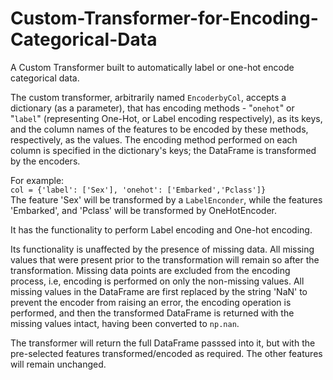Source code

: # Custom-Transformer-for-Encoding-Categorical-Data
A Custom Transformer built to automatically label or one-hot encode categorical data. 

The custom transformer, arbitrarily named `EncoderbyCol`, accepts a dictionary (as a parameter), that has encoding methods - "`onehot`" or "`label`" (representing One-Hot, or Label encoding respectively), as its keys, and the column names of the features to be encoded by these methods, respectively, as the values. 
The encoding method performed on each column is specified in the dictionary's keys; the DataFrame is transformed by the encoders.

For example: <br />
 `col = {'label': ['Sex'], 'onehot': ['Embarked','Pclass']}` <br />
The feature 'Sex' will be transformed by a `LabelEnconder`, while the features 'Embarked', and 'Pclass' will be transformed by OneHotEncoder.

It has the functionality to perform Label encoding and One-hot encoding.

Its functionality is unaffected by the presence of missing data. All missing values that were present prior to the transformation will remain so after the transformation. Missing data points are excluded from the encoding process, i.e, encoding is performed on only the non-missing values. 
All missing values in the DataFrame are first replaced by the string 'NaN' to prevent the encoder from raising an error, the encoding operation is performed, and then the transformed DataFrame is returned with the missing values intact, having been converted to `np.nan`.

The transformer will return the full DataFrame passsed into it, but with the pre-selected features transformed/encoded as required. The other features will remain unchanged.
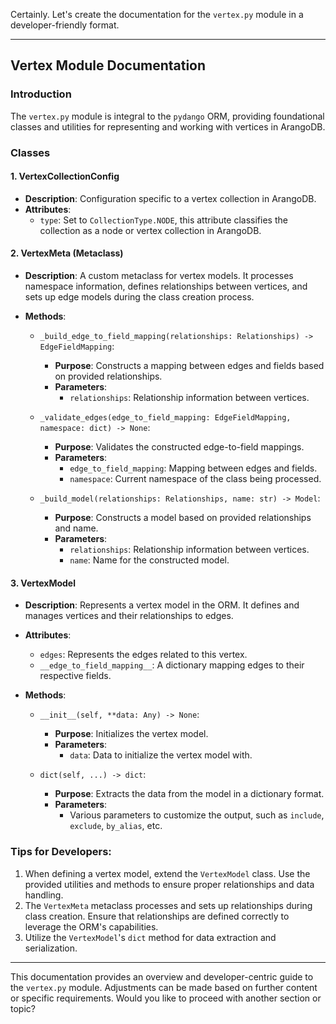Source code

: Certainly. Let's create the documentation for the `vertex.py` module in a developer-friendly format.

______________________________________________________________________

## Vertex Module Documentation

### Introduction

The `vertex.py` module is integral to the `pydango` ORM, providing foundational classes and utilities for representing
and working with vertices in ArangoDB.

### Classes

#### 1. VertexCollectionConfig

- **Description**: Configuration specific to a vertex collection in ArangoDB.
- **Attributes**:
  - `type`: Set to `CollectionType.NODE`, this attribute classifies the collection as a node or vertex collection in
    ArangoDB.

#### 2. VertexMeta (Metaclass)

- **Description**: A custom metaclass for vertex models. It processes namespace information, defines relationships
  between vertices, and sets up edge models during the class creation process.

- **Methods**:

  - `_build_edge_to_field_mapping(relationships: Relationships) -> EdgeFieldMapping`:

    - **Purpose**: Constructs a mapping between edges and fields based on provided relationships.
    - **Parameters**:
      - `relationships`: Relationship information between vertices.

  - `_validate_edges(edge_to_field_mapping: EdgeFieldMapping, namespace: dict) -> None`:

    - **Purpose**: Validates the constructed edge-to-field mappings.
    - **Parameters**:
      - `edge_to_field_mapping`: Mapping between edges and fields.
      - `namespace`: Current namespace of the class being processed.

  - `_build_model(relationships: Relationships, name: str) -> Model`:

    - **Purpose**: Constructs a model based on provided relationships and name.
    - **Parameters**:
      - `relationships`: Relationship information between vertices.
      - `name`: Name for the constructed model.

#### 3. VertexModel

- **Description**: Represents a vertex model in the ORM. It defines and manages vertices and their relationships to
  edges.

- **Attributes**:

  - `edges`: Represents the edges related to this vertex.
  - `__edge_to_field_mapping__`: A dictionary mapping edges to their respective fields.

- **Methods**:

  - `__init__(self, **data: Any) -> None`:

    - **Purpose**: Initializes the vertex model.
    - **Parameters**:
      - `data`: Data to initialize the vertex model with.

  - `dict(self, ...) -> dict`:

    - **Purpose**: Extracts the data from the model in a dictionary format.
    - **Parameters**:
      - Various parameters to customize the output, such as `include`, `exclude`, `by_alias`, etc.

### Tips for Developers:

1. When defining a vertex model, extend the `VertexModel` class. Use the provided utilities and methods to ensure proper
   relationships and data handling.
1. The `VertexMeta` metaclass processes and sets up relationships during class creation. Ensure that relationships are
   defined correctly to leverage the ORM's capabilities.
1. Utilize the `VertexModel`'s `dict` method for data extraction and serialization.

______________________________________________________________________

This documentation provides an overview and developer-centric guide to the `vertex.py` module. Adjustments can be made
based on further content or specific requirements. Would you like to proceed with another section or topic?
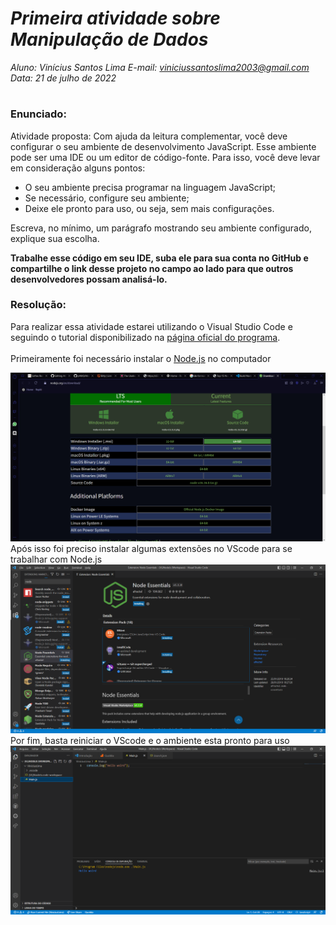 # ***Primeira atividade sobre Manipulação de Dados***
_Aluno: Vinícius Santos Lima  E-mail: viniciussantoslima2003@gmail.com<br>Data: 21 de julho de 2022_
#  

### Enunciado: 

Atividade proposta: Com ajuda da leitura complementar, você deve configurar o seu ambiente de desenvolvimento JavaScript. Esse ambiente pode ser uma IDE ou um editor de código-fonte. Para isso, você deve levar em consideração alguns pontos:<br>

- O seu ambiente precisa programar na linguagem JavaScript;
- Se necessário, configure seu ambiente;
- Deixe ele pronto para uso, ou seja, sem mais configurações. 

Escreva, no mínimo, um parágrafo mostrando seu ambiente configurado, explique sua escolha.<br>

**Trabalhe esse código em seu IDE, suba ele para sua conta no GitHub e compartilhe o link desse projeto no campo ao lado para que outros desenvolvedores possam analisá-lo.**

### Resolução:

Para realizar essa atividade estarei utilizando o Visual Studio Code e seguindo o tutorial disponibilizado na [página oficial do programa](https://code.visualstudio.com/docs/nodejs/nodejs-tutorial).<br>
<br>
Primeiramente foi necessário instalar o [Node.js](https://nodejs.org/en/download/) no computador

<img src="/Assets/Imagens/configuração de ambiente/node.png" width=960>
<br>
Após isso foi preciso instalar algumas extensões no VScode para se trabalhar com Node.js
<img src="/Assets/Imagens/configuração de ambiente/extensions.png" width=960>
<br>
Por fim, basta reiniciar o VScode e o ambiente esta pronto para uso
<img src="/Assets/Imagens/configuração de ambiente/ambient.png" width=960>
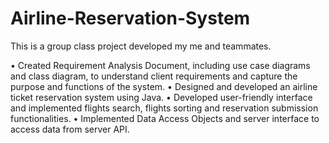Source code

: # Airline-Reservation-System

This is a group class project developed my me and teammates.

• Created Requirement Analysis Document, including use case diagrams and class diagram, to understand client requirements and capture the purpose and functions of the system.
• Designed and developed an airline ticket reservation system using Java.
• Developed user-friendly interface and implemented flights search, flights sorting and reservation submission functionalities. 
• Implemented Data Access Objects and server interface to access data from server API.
...
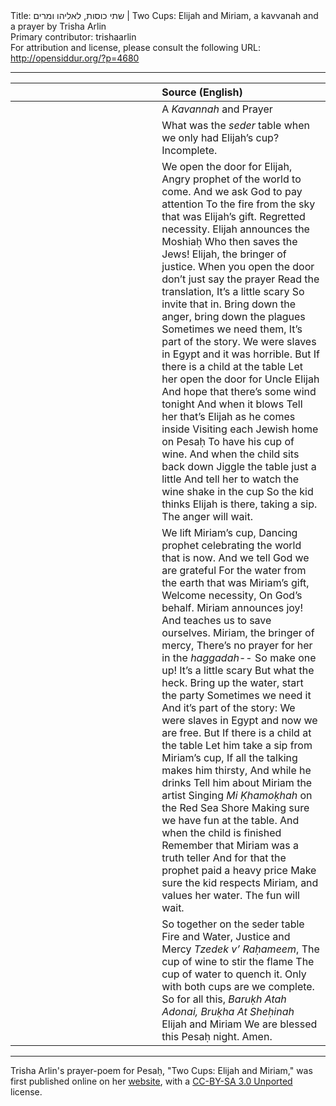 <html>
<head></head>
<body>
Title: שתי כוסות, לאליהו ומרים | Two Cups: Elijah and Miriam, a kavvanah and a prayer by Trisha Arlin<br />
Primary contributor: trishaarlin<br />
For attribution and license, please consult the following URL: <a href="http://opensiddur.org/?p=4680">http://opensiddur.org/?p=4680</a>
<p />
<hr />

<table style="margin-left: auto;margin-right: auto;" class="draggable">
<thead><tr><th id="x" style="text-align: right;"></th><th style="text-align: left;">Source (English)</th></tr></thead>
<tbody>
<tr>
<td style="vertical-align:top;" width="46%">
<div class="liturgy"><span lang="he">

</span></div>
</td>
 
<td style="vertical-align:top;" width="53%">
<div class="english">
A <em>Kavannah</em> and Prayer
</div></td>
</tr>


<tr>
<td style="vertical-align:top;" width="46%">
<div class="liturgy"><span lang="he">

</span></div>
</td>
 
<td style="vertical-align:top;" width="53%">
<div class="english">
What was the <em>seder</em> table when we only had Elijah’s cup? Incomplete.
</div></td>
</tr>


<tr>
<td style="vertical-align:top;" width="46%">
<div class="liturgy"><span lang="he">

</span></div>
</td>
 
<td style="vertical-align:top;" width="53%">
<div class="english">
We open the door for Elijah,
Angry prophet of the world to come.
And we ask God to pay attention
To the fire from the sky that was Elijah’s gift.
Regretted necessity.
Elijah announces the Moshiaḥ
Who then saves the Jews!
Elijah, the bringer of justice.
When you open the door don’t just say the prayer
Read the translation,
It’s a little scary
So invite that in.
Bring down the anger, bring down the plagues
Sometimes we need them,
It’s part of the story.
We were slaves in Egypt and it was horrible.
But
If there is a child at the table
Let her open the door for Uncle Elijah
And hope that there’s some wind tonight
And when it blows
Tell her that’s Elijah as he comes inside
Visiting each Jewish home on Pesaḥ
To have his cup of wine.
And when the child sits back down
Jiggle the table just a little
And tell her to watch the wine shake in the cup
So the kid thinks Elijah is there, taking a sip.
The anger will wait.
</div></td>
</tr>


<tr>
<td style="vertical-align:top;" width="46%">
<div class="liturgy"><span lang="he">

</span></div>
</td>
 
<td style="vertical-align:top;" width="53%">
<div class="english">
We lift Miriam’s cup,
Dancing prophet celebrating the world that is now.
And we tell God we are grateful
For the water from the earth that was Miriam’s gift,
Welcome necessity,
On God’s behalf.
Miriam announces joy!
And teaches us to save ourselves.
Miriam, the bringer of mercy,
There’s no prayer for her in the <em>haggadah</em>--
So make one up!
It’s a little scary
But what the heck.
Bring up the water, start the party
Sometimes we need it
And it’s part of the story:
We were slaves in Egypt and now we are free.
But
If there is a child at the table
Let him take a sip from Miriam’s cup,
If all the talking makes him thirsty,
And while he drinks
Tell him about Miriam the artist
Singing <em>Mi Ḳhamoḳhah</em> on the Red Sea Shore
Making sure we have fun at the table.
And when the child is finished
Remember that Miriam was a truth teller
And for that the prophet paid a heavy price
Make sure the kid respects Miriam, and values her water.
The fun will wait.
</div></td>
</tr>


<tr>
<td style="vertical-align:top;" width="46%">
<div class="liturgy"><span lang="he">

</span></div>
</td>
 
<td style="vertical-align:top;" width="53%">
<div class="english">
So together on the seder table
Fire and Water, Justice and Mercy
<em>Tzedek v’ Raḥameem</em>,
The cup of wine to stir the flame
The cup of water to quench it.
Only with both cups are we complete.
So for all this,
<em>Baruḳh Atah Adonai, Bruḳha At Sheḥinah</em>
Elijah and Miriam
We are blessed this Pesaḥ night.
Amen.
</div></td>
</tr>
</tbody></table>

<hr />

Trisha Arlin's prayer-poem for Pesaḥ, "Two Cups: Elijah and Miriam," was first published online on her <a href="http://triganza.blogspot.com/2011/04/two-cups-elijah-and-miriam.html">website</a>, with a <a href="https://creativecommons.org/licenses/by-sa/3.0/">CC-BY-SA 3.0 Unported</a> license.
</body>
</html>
==
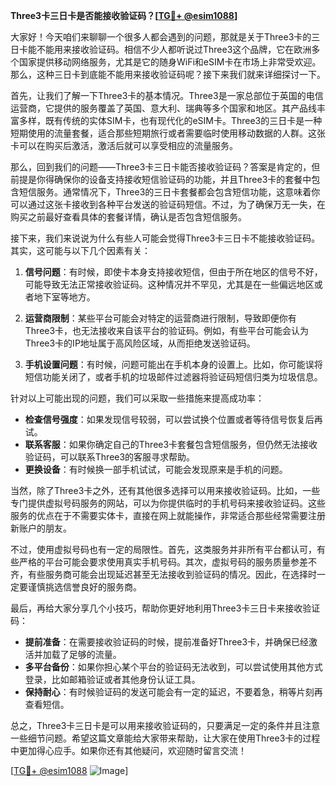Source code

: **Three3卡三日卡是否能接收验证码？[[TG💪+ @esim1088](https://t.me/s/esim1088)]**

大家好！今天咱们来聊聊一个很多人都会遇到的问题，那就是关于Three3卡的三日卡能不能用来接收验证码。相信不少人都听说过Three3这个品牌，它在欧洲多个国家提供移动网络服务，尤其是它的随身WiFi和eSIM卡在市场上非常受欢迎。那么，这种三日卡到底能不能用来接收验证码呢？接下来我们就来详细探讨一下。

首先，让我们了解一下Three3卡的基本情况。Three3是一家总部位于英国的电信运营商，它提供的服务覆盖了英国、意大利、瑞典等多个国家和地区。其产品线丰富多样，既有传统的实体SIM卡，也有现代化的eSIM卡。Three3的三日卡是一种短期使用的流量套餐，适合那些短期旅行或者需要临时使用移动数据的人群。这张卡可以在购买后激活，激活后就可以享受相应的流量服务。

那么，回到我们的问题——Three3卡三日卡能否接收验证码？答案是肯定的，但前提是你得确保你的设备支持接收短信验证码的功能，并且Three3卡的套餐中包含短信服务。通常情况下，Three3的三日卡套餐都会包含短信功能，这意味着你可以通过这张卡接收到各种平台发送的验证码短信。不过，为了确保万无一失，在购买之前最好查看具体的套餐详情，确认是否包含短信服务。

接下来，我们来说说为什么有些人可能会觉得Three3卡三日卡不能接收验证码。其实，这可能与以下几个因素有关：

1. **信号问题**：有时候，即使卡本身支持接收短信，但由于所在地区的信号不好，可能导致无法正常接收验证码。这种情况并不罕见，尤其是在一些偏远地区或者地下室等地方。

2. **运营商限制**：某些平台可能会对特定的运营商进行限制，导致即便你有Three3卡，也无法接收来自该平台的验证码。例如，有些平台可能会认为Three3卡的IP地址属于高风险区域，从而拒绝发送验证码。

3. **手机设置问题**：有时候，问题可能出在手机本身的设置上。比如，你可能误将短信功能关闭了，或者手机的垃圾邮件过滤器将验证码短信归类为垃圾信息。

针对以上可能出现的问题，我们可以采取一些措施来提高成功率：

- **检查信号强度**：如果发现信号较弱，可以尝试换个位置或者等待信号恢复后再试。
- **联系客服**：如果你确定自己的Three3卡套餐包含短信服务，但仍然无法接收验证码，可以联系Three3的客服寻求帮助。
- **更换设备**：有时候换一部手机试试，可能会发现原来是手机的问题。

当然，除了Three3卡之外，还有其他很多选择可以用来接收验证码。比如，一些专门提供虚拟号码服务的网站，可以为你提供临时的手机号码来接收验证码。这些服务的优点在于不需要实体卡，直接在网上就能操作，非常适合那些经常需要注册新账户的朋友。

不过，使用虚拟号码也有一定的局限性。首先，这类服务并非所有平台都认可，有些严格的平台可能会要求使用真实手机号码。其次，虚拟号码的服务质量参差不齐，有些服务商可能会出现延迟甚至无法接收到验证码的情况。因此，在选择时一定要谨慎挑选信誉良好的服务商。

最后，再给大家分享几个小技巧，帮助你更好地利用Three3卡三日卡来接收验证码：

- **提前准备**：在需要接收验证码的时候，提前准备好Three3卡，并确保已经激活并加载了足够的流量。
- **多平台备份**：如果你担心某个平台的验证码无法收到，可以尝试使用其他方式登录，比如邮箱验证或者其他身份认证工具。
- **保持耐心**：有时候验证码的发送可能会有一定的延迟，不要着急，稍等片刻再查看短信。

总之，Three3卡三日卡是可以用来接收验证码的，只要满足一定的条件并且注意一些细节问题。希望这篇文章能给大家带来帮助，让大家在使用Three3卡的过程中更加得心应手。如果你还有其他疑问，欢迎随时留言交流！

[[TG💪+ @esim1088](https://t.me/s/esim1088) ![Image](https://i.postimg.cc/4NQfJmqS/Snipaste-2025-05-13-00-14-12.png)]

Action item:
Transcribe the records above from the line holding "Miriam, the bringer" down to the line holding "And when the child is finished", inclusive, without adding anything.

Task answer:
Miriam, the bringer of mercy,
There’s no prayer for her in the <em>haggadah</em>--
So make one up!
It’s a little scary
But what the heck.
Bring up the water, start the party
Sometimes we need it
And it’s part of the story:
We were slaves in Egypt and now we are free.
But
If there is a child at the table
Let him take a sip from Miriam’s cup,
If all the talking makes him thirsty,
And while he drinks
Tell him about Miriam the artist
Singing <em>Mi Ḳhamoḳhah</em> on the Red Sea Shore
Making sure we have fun at the table.
And when the child is finished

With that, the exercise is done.